**TRY IT**
Set down each entry below exactly as it stands.

**SOURCE DATA**
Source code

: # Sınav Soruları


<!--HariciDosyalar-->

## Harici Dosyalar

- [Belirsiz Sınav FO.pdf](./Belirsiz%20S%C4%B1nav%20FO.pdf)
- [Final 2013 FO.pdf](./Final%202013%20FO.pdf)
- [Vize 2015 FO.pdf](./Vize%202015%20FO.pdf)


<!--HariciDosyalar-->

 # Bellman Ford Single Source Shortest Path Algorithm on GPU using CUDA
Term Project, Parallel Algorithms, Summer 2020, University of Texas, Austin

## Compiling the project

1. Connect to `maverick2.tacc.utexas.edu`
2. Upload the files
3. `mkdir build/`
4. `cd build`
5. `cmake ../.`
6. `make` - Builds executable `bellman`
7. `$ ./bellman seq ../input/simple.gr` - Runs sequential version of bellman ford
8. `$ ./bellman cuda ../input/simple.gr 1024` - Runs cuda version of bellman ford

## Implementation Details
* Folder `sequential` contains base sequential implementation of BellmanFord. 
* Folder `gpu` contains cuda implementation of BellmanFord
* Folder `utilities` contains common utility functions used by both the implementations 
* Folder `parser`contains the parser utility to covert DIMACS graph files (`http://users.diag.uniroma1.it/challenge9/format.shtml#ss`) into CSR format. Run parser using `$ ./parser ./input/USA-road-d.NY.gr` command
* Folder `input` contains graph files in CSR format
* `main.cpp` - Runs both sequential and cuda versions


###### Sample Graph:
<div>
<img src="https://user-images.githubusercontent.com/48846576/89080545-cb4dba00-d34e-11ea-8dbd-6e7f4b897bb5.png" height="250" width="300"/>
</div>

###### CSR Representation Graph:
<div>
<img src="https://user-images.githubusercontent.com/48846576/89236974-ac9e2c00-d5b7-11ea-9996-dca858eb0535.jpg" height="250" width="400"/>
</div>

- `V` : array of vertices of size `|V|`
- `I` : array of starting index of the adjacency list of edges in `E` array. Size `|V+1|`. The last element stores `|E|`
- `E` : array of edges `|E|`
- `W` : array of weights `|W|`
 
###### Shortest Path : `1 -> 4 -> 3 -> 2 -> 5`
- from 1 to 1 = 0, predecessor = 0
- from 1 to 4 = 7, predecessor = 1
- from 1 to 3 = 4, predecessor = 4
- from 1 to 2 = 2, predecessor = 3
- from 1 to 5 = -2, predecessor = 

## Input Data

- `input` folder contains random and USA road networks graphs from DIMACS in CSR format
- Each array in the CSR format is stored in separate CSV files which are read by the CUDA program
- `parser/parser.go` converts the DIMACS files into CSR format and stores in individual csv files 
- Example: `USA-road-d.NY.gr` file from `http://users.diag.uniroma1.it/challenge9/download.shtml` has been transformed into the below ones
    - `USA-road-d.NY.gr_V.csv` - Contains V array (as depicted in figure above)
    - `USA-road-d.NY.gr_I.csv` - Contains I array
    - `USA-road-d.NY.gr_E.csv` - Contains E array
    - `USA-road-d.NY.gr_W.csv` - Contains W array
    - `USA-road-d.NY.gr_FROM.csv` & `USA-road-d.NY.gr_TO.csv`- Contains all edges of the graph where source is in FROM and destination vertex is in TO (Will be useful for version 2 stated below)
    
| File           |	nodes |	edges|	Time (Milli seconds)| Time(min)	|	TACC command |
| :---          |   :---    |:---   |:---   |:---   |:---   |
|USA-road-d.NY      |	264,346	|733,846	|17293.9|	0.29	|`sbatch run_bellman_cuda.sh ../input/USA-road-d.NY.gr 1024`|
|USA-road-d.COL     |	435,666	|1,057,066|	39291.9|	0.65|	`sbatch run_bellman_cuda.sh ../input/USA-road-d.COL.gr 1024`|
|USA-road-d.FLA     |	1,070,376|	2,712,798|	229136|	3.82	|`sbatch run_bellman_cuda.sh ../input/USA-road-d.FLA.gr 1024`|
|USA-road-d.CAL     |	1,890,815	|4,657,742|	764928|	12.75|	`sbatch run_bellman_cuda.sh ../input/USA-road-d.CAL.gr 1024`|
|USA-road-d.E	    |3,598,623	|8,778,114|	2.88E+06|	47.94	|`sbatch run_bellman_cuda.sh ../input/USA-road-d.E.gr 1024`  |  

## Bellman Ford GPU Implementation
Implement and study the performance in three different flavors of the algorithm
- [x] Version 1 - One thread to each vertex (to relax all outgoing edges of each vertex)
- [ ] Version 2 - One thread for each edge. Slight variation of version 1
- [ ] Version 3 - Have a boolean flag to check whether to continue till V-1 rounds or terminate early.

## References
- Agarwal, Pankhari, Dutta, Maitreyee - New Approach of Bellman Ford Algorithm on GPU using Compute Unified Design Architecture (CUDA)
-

**WORKED SOLUTION**
Source code

: # Sınav Soruları


<!--HariciDosyalar-->

## Harici Dosyalar

- [Belirsiz Sınav FO.pdf](./Belirsiz%20S%C4%B1nav%20FO.pdf)
- [Final 2013 FO.pdf](./Final%202013%20FO.pdf)
- [Vize 2015 FO.pdf](./Vize%202015%20FO.pdf)


<!--HariciDosyalar-->

 # Bellman Ford Single Source Shortest Path Algorithm on GPU using CUDA
Term Project, Parallel Algorithms, Summer 2020, University of Texas, Austin

## Compiling the project

1. Connect to `maverick2.tacc.utexas.edu`
2. Upload the files
3. `mkdir build/`
4. `cd build`
5. `cmake ../.`
6. `make` - Builds executable `bellman`
7. `$ ./bellman seq ../input/simple.gr` - Runs sequential version of bellman ford
8. `$ ./bellman cuda ../input/simple.gr 1024` - Runs cuda version of bellman ford

## Implementation Details
* Folder `sequential` contains base sequential implementation of BellmanFord. 
* Folder `gpu` contains cuda implementation of BellmanFord
* Folder `utilities` contains common utility functions used by both the implementations 
* Folder `parser`contains the parser utility to covert DIMACS graph files (`http://users.diag.uniroma1.it/challenge9/format.shtml#ss`) into CSR format. Run parser using `$ ./parser ./input/USA-road-d.NY.gr` command
* Folder `input` contains graph files in CSR format
* `main.cpp` - Runs both sequential and cuda versions


###### Sample Graph:
<div>
<img src="https://user-images.githubusercontent.com/48846576/89080545-cb4dba00-d34e-11ea-8dbd-6e7f4b897bb5.png" height="250" width="300"/>
</div>

###### CSR Representation Graph:
<div>
<img src="https://user-images.githubusercontent.com/48846576/89236974-ac9e2c00-d5b7-11ea-9996-dca858eb0535.jpg" height="250" width="400"/>
</div>

- `V` : array of vertices of size `|V|`
- `I` : array of starting index of the adjacency list of edges in `E` array. Size `|V+1|`. The last element stores `|E|`
- `E` : array of edges `|E|`
- `W` : array of weights `|W|`
 
###### Shortest Path : `1 -> 4 -> 3 -> 2 -> 5`
- from 1 to 1 = 0, predecessor = 0
- from 1 to 4 = 7, predecessor = 1
- from 1 to 3 = 4, predecessor = 4
- from 1 to 2 = 2, predecessor = 3
- from 1 to 5 = -2, predecessor = 

## Input Data

- `input` folder contains random and USA road networks graphs from DIMACS in CSR format
- Each array in the CSR format is stored in separate CSV files which are read by the CUDA program
- `parser/parser.go` converts the DIMACS files into CSR format and stores in individual csv files 
- Example: `USA-road-d.NY.gr` file from `http://users.diag.uniroma1.it/challenge9/download.shtml` has been transformed into the below ones
    - `USA-road-d.NY.gr_V.csv` - Contains V array (as depicted in figure above)
    - `USA-road-d.NY.gr_I.csv` - Contains I array
    - `USA-road-d.NY.gr_E.csv` - Contains E array
    - `USA-road-d.NY.gr_W.csv` - Contains W array
    - `USA-road-d.NY.gr_FROM.csv` & `USA-road-d.NY.gr_TO.csv`- Contains all edges of the graph where source is in FROM and destination vertex is in TO (Will be useful for version 2 stated below)
    
| File           |	nodes |	edges|	Time (Milli seconds)| Time(min)	|	TACC command |
| :---          |   :---    |:---   |:---   |:---   |:---   |
|USA-road-d.NY      |	264,346	|733,846	|17293.9|	0.29	|`sbatch run_bellman_cuda.sh ../input/USA-road-d.NY.gr 1024`|
|USA-road-d.COL     |	435,666	|1,057,066|	39291.9|	0.65|	`sbatch run_bellman_cuda.sh ../input/USA-road-d.COL.gr 1024`|
|USA-road-d.FLA     |	1,070,376|	2,712,798|	229136|	3.82	|`sbatch run_bellman_cuda.sh ../input/USA-road-d.FLA.gr 1024`|
|USA-road-d.CAL     |	1,890,815	|4,657,742|	764928|	12.75|	`sbatch run_bellman_cuda.sh ../input/USA-road-d.CAL.gr 1024`|
|USA-road-d.E	    |3,598,623	|8,778,114|	2.88E+06|	47.94	|`sbatch run_bellman_cuda.sh ../input/USA-road-d.E.gr 1024`  |  

## Bellman Ford GPU Implementation
Implement and study the performance in three different flavors of the algorithm
- [x] Version 1 - One thread to each vertex (to relax all outgoing edges of each vertex)
- [ ] Version 2 - One thread for each edge. Slight variation of version 1
- [ ] Version 3 - Have a boolean flag to check whether to continue till V-1 rounds or terminate early.

## References
- Agarwal, Pankhari, Dutta, Maitreyee - New Approach of Bellman Ford Algorithm on GPU using Compute Unified Design Architecture (CUDA)
-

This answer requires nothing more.